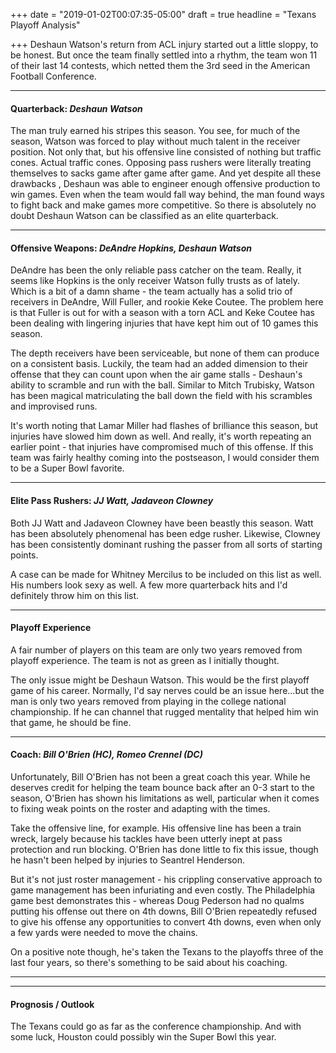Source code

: +++
date = "2019-01-02T00:07:35-05:00"
draft = true
headline = "Texans Playoff Analysis"

+++
Deshaun Watson's return from ACL injury started out a little sloppy, to be honest. But once the team finally settled into a rhythm, the team won 11 of their last 14 contests, which netted them the 3rd seed in the American Football Conference.

***

#### Quarterback: _Deshaun Watson_

The man truly earned his stripes this season. You see, for much of the season, Watson was forced to play without much talent in the receiver position. Not only that, but his offensive line consisted of nothing but traffic cones. Actual traffic cones. Opposing pass rushers were literally treating themselves to sacks game after game after game. And yet despite all these drawbacks , Deshaun was able to engineer enough offensive production to win games. Even when the team would fall way behind, the man found ways to fight back and make games more competitive. So there is absolutely no doubt Deshaun Watson can be classified as an elite quarterback.

***

#### Offensive Weapons: _DeAndre Hopkins, Deshaun Watson_

DeAndre has been the only reliable pass catcher on the team. Really, it seems like Hopkins is the only receiver Watson fully trusts as of lately. Which is a bit of a damn shame - the team actually has a solid trio of receivers in DeAndre, Will Fuller, and rookie Keke Coutee. The problem here is that Fuller is out for with a season with a torn ACL and Keke Coutee has been dealing with lingering injuries that have kept him out of 10 games this season.

The depth receivers have been serviceable, but none of them can produce on a consistent basis. Luckily, the team had an added dimension to their offense that they can count upon when the air game stalls - Deshaun's ability to scramble and run with the ball. Similar to Mitch Trubisky, Watson has been magical matriculating the ball down the field with his scrambles and improvised runs.

It's worth noting that Lamar Miller had flashes of brilliance this season, but injuries have slowed him down as well. And really, it's worth repeating an earlier point - that injuries have compromised much of this offense. If this team was fairly healthy coming into the postseason, I would consider them to be a Super Bowl favorite. 

***

#### Elite Pass Rushers: _JJ Watt, Jadaveon Clowney_

Both JJ Watt and Jadaveon Clowney have been beastly this season. Watt has been absolutely phenomenal has been edge rusher. Likewise, Clowney has been consistently dominant rushing the passer from all sorts of starting points.

A case can be made for Whitney Mercilus to be included on this list as well. His numbers look sexy as well. A few more quarterback hits and I'd definitely throw him on this list.

***

#### Playoff Experience

A fair number of players on this team are only two years removed from playoff experience. The team is not as green as I initially thought.

The only issue might be Deshaun Watson. This would be the first playoff game of his career. Normally, I'd say nerves could be an issue here...but the man is only two years removed from playing in the college national championship. If he can channel that rugged mentality that helped him win that game, he should be fine.  

***

#### Coach: _Bill O'Brien (HC), Romeo Crennel (DC)_

Unfortunately, Bill O'Brien has not been a great coach this year. While he deserves credit for helping the team bounce back after an 0-3 start to the season, O'Brien has shown his limitations as well, particular when it comes to fixing weak points on the roster and adapting with the times. 

Take the offensive line, for example. His offensive line has been a train wreck, largely because his tackles have been utterly inept at pass protection and run blocking. O'Brien has done little to fix this issue, though he hasn't been helped by injuries to Seantrel Henderson. 

But it's not just roster management - his crippling conservative approach to game management has been infuriating and even costly. The Philadelphia game best demonstrates this - whereas Doug Pederson had no qualms putting his offense out there on 4th downs, Bill O'Brien repeatedly refused to give his offense any opportunities to convert 4th downs, even when only a few yards were needed to move the chains.

On a positive note though, he's taken the Texans to the playoffs three of the last four years, so there's something to be said about his coaching.

***

***

#### Prognosis / Outlook

The Texans could go as far as the conference championship. And with some luck, Houston could possibly win the Super Bowl this year.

_ _ _ _ _

> _What is needed_: All of the data above needs to be retyped exactly, with the pictures removed.

> _Response area_:
Source code

: +++
date = "2019-01-02T00:07:35-05:00"
draft = true
headline = "Texans Playoff Analysis"

+++
Deshaun Watson's return from ACL injury started out a little sloppy, to be honest. But once the team finally settled into a rhythm, the team won 11 of their last 14 contests, which netted them the 3rd seed in the American Football Conference.

***

#### Quarterback: _Deshaun Watson_

The man truly earned his stripes this season. You see, for much of the season, Watson was forced to play without much talent in the receiver position. Not only that, but his offensive line consisted of nothing but traffic cones. Actual traffic cones. Opposing pass rushers were literally treating themselves to sacks game after game after game. And yet despite all these drawbacks , Deshaun was able to engineer enough offensive production to win games. Even when the team would fall way behind, the man found ways to fight back and make games more competitive. So there is absolutely no doubt Deshaun Watson can be classified as an elite quarterback.

***

#### Offensive Weapons: _DeAndre Hopkins, Deshaun Watson_

DeAndre has been the only reliable pass catcher on the team. Really, it seems like Hopkins is the only receiver Watson fully trusts as of lately. Which is a bit of a damn shame - the team actually has a solid trio of receivers in DeAndre, Will Fuller, and rookie Keke Coutee. The problem here is that Fuller is out for with a season with a torn ACL and Keke Coutee has been dealing with lingering injuries that have kept him out of 10 games this season.

The depth receivers have been serviceable, but none of them can produce on a consistent basis. Luckily, the team had an added dimension to their offense that they can count upon when the air game stalls - Deshaun's ability to scramble and run with the ball. Similar to Mitch Trubisky, Watson has been magical matriculating the ball down the field with his scrambles and improvised runs.

It's worth noting that Lamar Miller had flashes of brilliance this season, but injuries have slowed him down as well. And really, it's worth repeating an earlier point - that injuries have compromised much of this offense. If this team was fairly healthy coming into the postseason, I would consider them to be a Super Bowl favorite. 

***

#### Elite Pass Rushers: _JJ Watt, Jadaveon Clowney_

Both JJ Watt and Jadaveon Clowney have been beastly this season. Watt has been absolutely phenomenal has been edge rusher. Likewise, Clowney has been consistently dominant rushing the passer from all sorts of starting points.

A case can be made for Whitney Mercilus to be included on this list as well. His numbers look sexy as well. A few more quarterback hits and I'd definitely throw him on this list.

***

#### Playoff Experience

A fair number of players on this team are only two years removed from playoff experience. The team is not as green as I initially thought.

The only issue might be Deshaun Watson. This would be the first playoff game of his career. Normally, I'd say nerves could be an issue here...but the man is only two years removed from playing in the college national championship. If he can channel that rugged mentality that helped him win that game, he should be fine.  

***

#### Coach: _Bill O'Brien (HC), Romeo Crennel (DC)_

Unfortunately, Bill O'Brien has not been a great coach this year. While he deserves credit for helping the team bounce back after an 0-3 start to the season, O'Brien has shown his limitations as well, particular when it comes to fixing weak points on the roster and adapting with the times. 

Take the offensive line, for example. His offensive line has been a train wreck, largely because his tackles have been utterly inept at pass protection and run blocking. O'Brien has done little to fix this issue, though he hasn't been helped by injuries to Seantrel Henderson. 

But it's not just roster management - his crippling conservative approach to game management has been infuriating and even costly. The Philadelphia game best demonstrates this - whereas Doug Pederson had no qualms putting his offense out there on 4th downs, Bill O'Brien repeatedly refused to give his offense any opportunities to convert 4th downs, even when only a few yards were needed to move the chains.

On a positive note though, he's taken the Texans to the playoffs three of the last four years, so there's something to be said about his coaching.

***

***

#### Prognosis / Outlook

The Texans could go as far as the conference championship. And with some luck, Houston could possibly win the Super Bowl this year.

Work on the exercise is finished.